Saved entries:
# # #

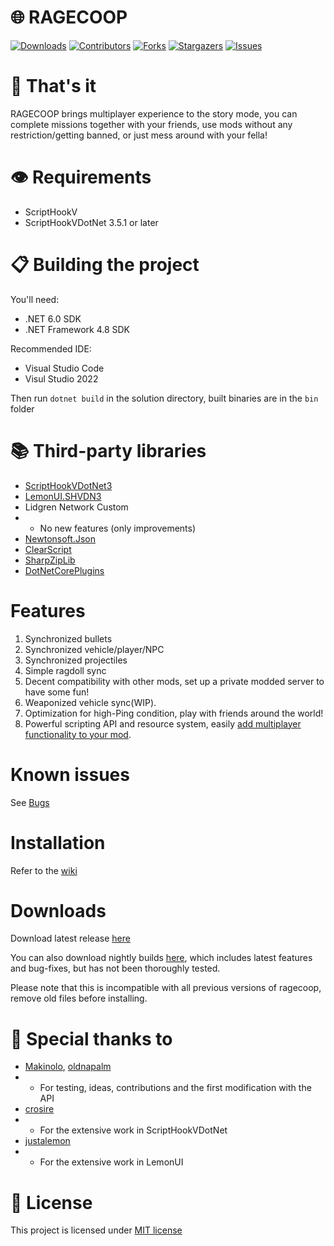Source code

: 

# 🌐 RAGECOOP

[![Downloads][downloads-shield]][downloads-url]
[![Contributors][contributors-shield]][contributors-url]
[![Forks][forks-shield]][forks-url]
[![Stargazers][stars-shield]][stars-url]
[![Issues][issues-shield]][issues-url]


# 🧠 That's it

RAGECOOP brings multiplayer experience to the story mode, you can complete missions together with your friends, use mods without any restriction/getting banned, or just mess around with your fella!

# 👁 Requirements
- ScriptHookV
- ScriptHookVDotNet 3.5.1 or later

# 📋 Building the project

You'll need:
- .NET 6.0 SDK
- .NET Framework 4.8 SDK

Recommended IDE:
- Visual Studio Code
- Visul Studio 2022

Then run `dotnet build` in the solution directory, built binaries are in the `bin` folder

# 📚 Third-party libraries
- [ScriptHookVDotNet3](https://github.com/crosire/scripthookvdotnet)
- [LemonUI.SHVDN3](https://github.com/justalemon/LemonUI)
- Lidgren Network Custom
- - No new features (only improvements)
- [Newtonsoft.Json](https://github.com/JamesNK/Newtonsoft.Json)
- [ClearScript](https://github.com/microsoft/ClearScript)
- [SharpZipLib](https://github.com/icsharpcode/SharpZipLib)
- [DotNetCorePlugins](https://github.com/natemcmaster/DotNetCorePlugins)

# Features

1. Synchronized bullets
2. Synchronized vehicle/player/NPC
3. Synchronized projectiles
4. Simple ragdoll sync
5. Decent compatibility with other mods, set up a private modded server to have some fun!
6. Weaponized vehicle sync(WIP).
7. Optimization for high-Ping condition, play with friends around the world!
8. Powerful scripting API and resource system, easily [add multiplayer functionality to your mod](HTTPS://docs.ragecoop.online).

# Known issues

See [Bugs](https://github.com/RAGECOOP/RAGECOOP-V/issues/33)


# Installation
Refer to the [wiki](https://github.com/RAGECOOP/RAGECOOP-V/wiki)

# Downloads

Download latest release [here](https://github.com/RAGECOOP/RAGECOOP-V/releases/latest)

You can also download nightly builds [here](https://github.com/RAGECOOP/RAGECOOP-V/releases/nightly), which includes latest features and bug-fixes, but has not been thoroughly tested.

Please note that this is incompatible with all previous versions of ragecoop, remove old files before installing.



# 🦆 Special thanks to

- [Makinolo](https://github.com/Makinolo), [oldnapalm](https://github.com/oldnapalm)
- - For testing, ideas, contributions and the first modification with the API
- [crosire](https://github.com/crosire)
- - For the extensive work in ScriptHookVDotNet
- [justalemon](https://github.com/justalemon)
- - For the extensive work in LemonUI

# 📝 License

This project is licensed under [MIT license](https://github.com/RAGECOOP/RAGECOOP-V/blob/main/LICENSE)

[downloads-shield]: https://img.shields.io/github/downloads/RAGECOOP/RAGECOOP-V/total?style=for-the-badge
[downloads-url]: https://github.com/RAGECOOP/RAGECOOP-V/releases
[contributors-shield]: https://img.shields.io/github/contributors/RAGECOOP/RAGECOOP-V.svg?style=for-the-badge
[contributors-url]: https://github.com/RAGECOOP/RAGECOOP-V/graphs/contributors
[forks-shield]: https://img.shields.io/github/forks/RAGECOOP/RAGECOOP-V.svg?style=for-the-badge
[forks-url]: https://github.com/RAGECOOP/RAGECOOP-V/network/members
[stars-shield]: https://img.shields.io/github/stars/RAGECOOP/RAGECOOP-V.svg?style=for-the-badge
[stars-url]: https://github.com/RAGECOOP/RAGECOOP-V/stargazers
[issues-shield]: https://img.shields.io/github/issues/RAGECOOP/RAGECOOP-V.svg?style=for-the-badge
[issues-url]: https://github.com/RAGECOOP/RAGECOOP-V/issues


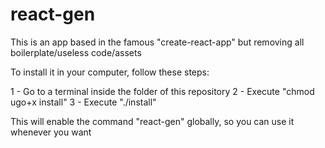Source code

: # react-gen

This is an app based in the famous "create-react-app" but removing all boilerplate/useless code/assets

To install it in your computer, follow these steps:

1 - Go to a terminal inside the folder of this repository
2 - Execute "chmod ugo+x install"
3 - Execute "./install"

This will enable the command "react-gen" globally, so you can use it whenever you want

# # #

DIRECTIONS FOR THIS TASK: Look above for the line containing "- .NET Framework 4.8 SDK" and the line containing "# 📝 License". Transcribe both, with the lines between them, exactly.

EXPECTED OUTPUT:
- .NET Framework 4.8 SDK

Recommended IDE:
- Visual Studio Code
- Visul Studio 2022

Then run `dotnet build` in the solution directory, built binaries are in the `bin` folder

# 📚 Third-party libraries
- [ScriptHookVDotNet3](https://github.com/crosire/scripthookvdotnet)
- [LemonUI.SHVDN3](https://github.com/justalemon/LemonUI)
- Lidgren Network Custom
- - No new features (only improvements)
- [Newtonsoft.Json](https://github.com/JamesNK/Newtonsoft.Json)
- [ClearScript](https://github.com/microsoft/ClearScript)
- [SharpZipLib](https://github.com/icsharpcode/SharpZipLib)
- [DotNetCorePlugins](https://github.com/natemcmaster/DotNetCorePlugins)

# Features

1. Synchronized bullets
2. Synchronized vehicle/player/NPC
3. Synchronized projectiles
4. Simple ragdoll sync
5. Decent compatibility with other mods, set up a private modded server to have some fun!
6. Weaponized vehicle sync(WIP).
7. Optimization for high-Ping condition, play with friends around the world!
8. Powerful scripting API and resource system, easily [add multiplayer functionality to your mod](HTTPS://docs.ragecoop.online).

# Known issues

See [Bugs](https://github.com/RAGECOOP/RAGECOOP-V/issues/33)


# Installation
Refer to the [wiki](https://github.com/RAGECOOP/RAGECOOP-V/wiki)

# Downloads

Download latest release [here](https://github.com/RAGECOOP/RAGECOOP-V/releases/latest)

You can also download nightly builds [here](https://github.com/RAGECOOP/RAGECOOP-V/releases/nightly), which includes latest features and bug-fixes, but has not been thoroughly tested.

Please note that this is incompatible with all previous versions of ragecoop, remove old files before installing.



# 🦆 Special thanks to

- [Makinolo](https://github.com/Makinolo), [oldnapalm](https://github.com/oldnapalm)
- - For testing, ideas, contributions and the first modification with the API
- [crosire](https://github.com/crosire)
- - For the extensive work in ScriptHookVDotNet
- [justalemon](https://github.com/justalemon)
- - For the extensive work in LemonUI

# 📝 License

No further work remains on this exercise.